The processes of the formation of such convex relief areas from various types of deposits are widespread within large peat bogs in the Arctic regions of the Northern Hemisphere. They have long been the subject of study. Special studies of their age, developmental history and features are rarely carried out, although these questions are considered crucial in relation to the conditions of the northern taiga of Western Siberia.

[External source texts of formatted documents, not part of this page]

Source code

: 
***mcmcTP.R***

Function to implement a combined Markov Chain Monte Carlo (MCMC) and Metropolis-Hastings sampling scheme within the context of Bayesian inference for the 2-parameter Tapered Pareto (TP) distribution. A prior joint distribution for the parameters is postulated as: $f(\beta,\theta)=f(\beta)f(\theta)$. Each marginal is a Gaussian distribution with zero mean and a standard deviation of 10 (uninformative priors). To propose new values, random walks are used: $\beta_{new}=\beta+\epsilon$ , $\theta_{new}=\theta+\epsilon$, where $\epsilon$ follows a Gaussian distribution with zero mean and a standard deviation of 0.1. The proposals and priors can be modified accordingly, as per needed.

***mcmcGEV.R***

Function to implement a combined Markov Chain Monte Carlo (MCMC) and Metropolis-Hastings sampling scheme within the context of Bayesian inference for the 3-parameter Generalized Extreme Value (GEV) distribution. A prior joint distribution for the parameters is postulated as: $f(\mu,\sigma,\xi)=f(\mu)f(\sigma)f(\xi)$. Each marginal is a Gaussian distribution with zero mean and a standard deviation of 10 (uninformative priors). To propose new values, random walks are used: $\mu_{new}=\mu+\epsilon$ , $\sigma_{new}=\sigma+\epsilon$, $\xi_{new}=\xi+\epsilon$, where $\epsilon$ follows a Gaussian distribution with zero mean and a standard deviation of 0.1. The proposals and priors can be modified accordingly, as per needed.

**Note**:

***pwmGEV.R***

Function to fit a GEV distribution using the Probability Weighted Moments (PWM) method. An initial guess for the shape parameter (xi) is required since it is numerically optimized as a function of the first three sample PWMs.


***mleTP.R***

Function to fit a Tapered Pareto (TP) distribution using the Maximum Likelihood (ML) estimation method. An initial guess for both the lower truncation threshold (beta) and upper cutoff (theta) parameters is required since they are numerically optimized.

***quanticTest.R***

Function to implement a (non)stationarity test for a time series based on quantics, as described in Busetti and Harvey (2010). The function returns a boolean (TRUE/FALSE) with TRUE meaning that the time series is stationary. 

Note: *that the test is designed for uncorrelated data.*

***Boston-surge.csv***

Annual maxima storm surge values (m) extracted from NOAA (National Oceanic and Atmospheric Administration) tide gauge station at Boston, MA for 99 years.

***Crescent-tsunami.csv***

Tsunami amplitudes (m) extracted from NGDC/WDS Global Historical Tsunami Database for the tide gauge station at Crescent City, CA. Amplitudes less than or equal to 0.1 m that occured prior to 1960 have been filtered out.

“The lower loamy layer with a volumetric ice content of about 60% is subject to heaving. There are layers of pure ice underneath. Heaving processes have taken place there earlier, in colder climatic conditions compared to modern ones. During the formation of this ridge at the end of the Late Pleistocene, there was an accumulation of loamy and sandy sediments, at the beginning of the Holocene — about 10,000 years ago — waterlogging occurred," the press service quoted Director of the Research Institute of Ecology and Rational Use of Natural Resources of Tyumen State University, Doctor of Biological Sciences, Andrei Soromotin as saying.
He noted that the stage of active formation of uplands there began about 5,000 years ago, and now the upper organic layer of the ridge is gradually thinning. Scientists have presented new data on the cryolithological structure of such a ridge, typical for the north of Western Siberia, located in the lower reaches of the Nadym River. The study was supported by the Russian Foundation for Basic Research (RFBR) and the government of Yamalo-Nenets Autonomous Region and as part of a state assignment to the Institute of Geology and Mineralogy of the Siberian Branch of the Russian Academy of Sciences.
It showed that the ridge has a three-layer peat-sandy-loamy structure and belongs to the peat-mineral type. Scientists from St. Petersburg and Tyumen State Universities, Sobolev Institute of Geology and Mineralogy of the Russian Academy of Sciences (Novosibirsk) and the Earth Cryosphere Institute of Tyumen Scientific Center of the Russian Academy of Sciences took part in the study of heaving mounds near the Nadym River. Researchers, using radiocarbon analysis, determined the age of organic deposits, the shape and nature of the surface of sandy quartz grains in the soil. The data was obtained as a result of drilling two wells — at the top of the ridge and at the bottom. Then the recovered cores were analyzed. The authors of the article propose to consider similar peat-mineral and mineral forms of frost heaving in the form of mounds and ridges as a separate type of cryogenic relief.